**** Dataset extract ****

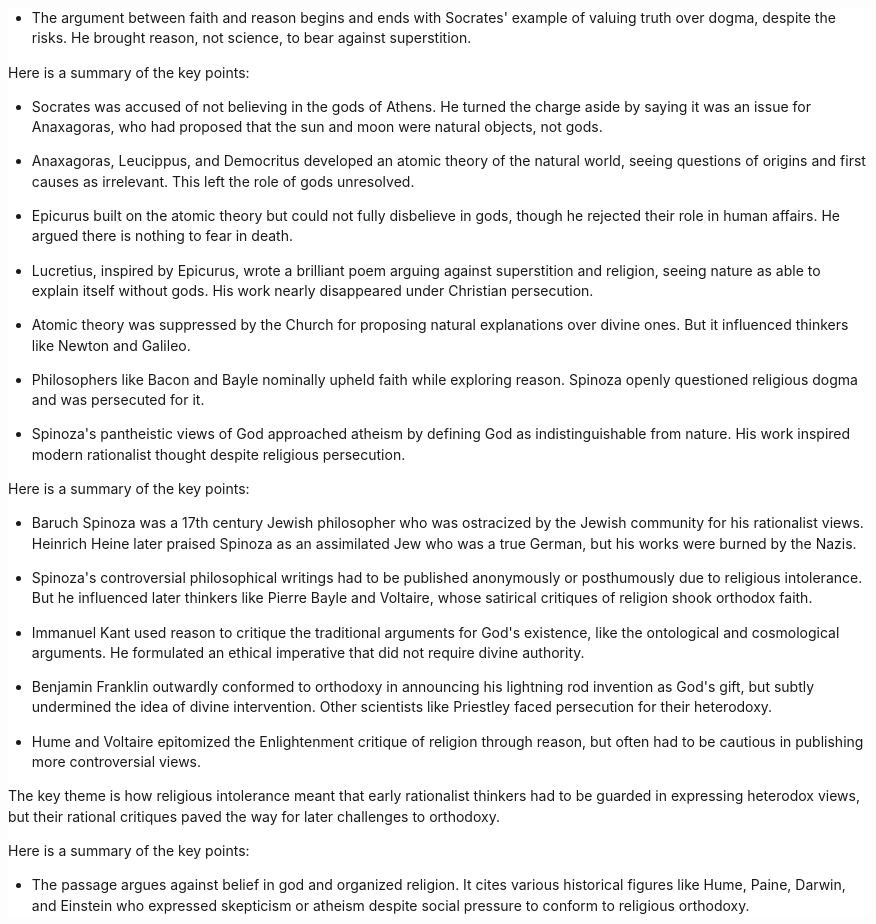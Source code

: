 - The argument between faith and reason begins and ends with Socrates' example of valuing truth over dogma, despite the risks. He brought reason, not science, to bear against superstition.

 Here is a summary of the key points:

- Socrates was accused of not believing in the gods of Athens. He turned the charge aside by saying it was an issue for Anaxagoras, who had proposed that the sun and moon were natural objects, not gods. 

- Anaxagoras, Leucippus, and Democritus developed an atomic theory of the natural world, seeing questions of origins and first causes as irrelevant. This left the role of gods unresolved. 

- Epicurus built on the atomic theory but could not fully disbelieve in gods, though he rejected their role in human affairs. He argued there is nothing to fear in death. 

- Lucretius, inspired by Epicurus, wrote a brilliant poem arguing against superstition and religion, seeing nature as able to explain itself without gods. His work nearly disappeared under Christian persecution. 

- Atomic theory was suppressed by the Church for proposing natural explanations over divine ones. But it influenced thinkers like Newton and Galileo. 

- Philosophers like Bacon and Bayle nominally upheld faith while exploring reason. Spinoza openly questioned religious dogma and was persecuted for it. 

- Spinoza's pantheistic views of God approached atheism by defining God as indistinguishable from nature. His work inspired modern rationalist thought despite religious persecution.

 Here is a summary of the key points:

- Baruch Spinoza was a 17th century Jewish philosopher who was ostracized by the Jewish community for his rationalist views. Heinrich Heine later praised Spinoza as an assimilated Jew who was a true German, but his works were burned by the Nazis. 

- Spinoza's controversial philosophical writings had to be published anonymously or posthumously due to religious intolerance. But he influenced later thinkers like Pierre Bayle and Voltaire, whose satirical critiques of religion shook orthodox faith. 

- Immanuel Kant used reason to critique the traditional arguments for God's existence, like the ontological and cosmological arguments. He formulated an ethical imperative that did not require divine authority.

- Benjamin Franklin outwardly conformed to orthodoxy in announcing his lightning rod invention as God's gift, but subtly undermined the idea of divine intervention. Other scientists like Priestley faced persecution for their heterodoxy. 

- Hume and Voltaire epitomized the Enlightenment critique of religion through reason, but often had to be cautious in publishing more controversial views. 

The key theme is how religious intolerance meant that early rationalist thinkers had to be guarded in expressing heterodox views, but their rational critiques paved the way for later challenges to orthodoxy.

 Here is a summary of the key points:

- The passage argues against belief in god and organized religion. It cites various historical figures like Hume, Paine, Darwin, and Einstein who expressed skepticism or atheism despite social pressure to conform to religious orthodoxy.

****

Task statement: Using the records above, set down exactly the lines from the one with "- Atomic theory" through the one with "- Philosophers like", inclusive, and nothing more.

Task answer:
- Atomic theory was suppressed by the Church for proposing natural explanations over divine ones. But it influenced thinkers like Newton and Galileo. 

- Philosophers like Bacon and Bayle nominally upheld faith while exploring reason. Spinoza openly questioned religious dogma and was persecuted for it. 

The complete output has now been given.